----- TASK MATERIAL -----

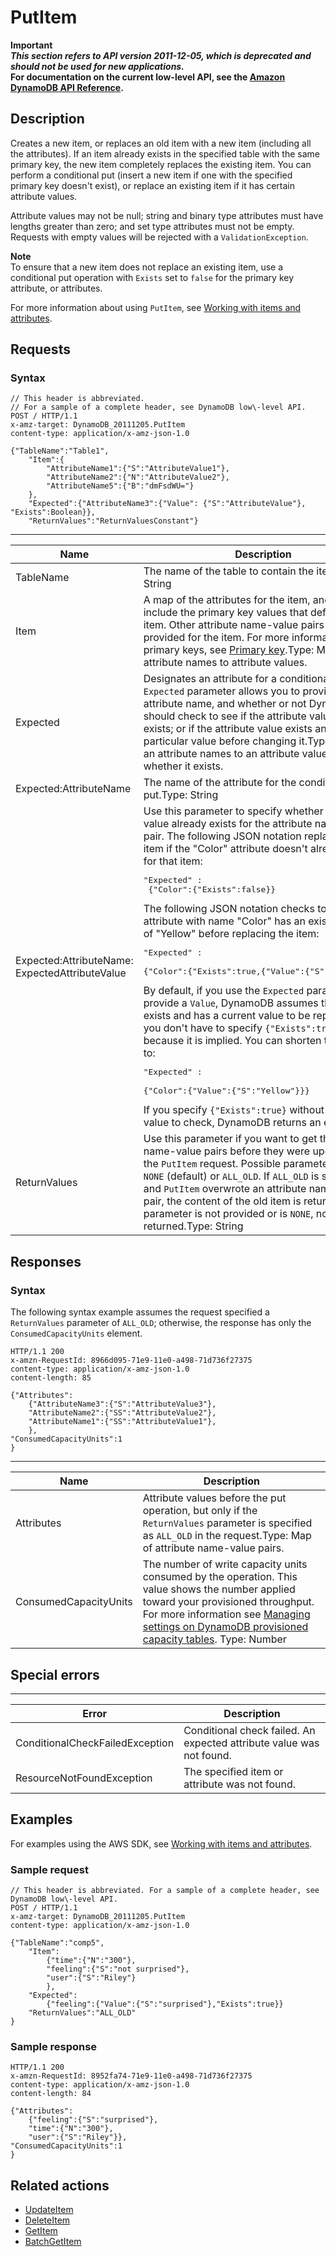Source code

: # PutItem<a name="API_PutItem_v20111205"></a>

**Important**  
***This section refers to API version 2011\-12\-05, which is deprecated and should not be used for new applications\.***  
 **For documentation on the current low\-level API, see the [Amazon DynamoDB API Reference](https://docs.aws.amazon.com/amazondynamodb/latest/APIReference/)\.**

## Description<a name="API_PutItem_Description"></a>

Creates a new item, or replaces an old item with a new item \(including all the attributes\)\. If an item already exists in the specified table with the same primary key, the new item completely replaces the existing item\. You can perform a conditional put \(insert a new item if one with the specified primary key doesn't exist\), or replace an existing item if it has certain attribute values\. 

Attribute values may not be null; string and binary type attributes must have lengths greater than zero; and set type attributes must not be empty\. Requests with empty values will be rejected with a `ValidationException`\.

**Note**  
To ensure that a new item does not replace an existing item, use a conditional put operation with `Exists` set to `false` for the primary key attribute, or attributes\.

For more information about using `PutItem`, see [Working with items and attributes](WorkingWithItems.md)\.

## Requests<a name="API_PutItem_RequestParameters"></a>

### Syntax<a name="API_PutItem_RequestParameters.syntax"></a>

```
// This header is abbreviated.
// For a sample of a complete header, see DynamoDB low\-level API.
POST / HTTP/1.1 
x-amz-target: DynamoDB_20111205.PutItem
content-type: application/x-amz-json-1.0

{"TableName":"Table1",
    "Item":{
        "AttributeName1":{"S":"AttributeValue1"},
        "AttributeName2":{"N":"AttributeValue2"},
        "AttributeName5":{"B":"dmFsdWU="}
    },
    "Expected":{"AttributeName3":{"Value": {"S":"AttributeValue"}, "Exists":Boolean}},
    "ReturnValues":"ReturnValuesConstant"}
```


****  

|  Name  |  Description  |  Required | 
| --- | --- | --- | 
|  TableName  |  The name of the table to contain the item\. Type: String  |  Yes  | 
|  Item  | A map of the attributes for the item, and must include the primary key values that define the item\. Other attribute name\-value pairs can be provided for the item\. For more information about primary keys, see [Primary key](HowItWorks.CoreComponents.md#HowItWorks.CoreComponents.PrimaryKey)\.Type: Map of attribute names to attribute values\. | Yes | 
| Expected  | Designates an attribute for a conditional put\. The `Expected` parameter allows you to provide an attribute name, and whether or not DynamoDB should check to see if the attribute value already exists; or if the attribute value exists and has a particular value before changing it\.Type: Map of an attribute names to an attribute value, and whether it exists\. | No | 
| Expected:AttributeName  | The name of the attribute for the conditional put\.Type: String | No | 
| Expected:AttributeName: ExpectedAttributeValue | Use this parameter to specify whether or not a value already exists for the attribute name\-value pair\. The following JSON notation replaces the item if the "Color" attribute doesn't already exist for that item:<pre>"Expected" :<br />	{"Color":{"Exists":false}}</pre>The following JSON notation checks to see if the attribute with name "Color" has an existing value of "Yellow" before replacing the item: <pre>"Expected" : <br />	{"Color":{"Exists":true,{"Value":{"S":"Yellow"}}}</pre>By default, if you use the `Expected` parameter and provide a `Value`, DynamoDB assumes the attribute exists and has a current value to be replaced\. So you don't have to specify `{"Exists":true}`, because it is implied\. You can shorten the request to:<pre>"Expected" : <br />	{"Color":{"Value":{"S":"Yellow"}}}</pre> If you specify `{"Exists":true}` without an attribute value to check, DynamoDB returns an error\.  | No | 
| ReturnValues  | Use this parameter if you want to get the attribute name\-value pairs before they were updated with the `PutItem` request\. Possible parameter values are `NONE` \(default\) or `ALL_OLD`\. If `ALL_OLD` is specified, and `PutItem` overwrote an attribute name\-value pair, the content of the old item is returned\. If this parameter is not provided or is `NONE`, nothing is returned\.Type: String | No | 

## Responses<a name="API_PutItem_CommonResponseElements"></a>

### Syntax<a name="API_PutItem_CommonResponseElements.syntax"></a>

The following syntax example assumes the request specified a `ReturnValues` parameter of `ALL_OLD`; otherwise, the response has only the `ConsumedCapacityUnits` element\.

```
HTTP/1.1 200 
x-amzn-RequestId: 8966d095-71e9-11e0-a498-71d736f27375 
content-type: application/x-amz-json-1.0
content-length: 85

{"Attributes":
	{"AttributeName3":{"S":"AttributeValue3"},
	"AttributeName2":{"SS":"AttributeValue2"},
	"AttributeName1":{"SS":"AttributeValue1"},
	},
"ConsumedCapacityUnits":1
}
```


****  

|  Name  |  Description  | 
| --- | --- | 
|  Attributes  | Attribute values before the put operation, but only if the `ReturnValues` parameter is specified as `ALL_OLD` in the request\.Type: Map of attribute name\-value pairs\. | 
| ConsumedCapacityUnits | The number of write capacity units consumed by the operation\. This value shows the number applied toward your provisioned throughput\. For more information see [Managing settings on DynamoDB provisioned capacity tables](ProvisionedThroughput.md)\. Type: Number | 

## Special errors<a name="API_PutItem_SpecialErrors"></a>


****  

|  Error  |  Description  | 
| --- | --- | 
|  ConditionalCheckFailedException  | Conditional check failed\. An expected attribute value was not found\.  | 
| ResourceNotFoundException  | The specified item or attribute was not found\. | 

## Examples<a name="API_PutItem_Examples"></a>

For examples using the AWS SDK, see [Working with items and attributes](WorkingWithItems.md)\.

### Sample request<a name="API_PutItem_Examples_Request"></a>

```
// This header is abbreviated. For a sample of a complete header, see DynamoDB low\-level API.
POST / HTTP/1.1 
x-amz-target: DynamoDB_20111205.PutItem 
content-type: application/x-amz-json-1.0

{"TableName":"comp5",
	"Item":
		{"time":{"N":"300"},
		"feeling":{"S":"not surprised"},
		"user":{"S":"Riley"}
		},
	"Expected":
		{"feeling":{"Value":{"S":"surprised"},"Exists":true}}
	"ReturnValues":"ALL_OLD"
}
```

### Sample response<a name="API_PutItem_Examples_Response"></a>

```
HTTP/1.1 200 
x-amzn-RequestId: 8952fa74-71e9-11e0-a498-71d736f27375 
content-type: application/x-amz-json-1.0
content-length: 84

{"Attributes":
	{"feeling":{"S":"surprised"},
	"time":{"N":"300"},
	"user":{"S":"Riley"}},
"ConsumedCapacityUnits":1
}
```

## Related actions<a name="API_PutItem_Related_Actions"></a>
+  [UpdateItem](API_UpdateItem_v20111205.md) 
+  [DeleteItem](API_DeleteItem_v20111205.md) 
+  [GetItem](API_GetItem_v20111205.md) 
+  [BatchGetItem](API_BatchGetItem_v20111205.md)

-----

** DIRECTIONS FOR THIS TASK **
What is wanted is the number of lines holding "abbreviated" in the entries. Nothing else should be given.

** SOLUTION BELOW **
2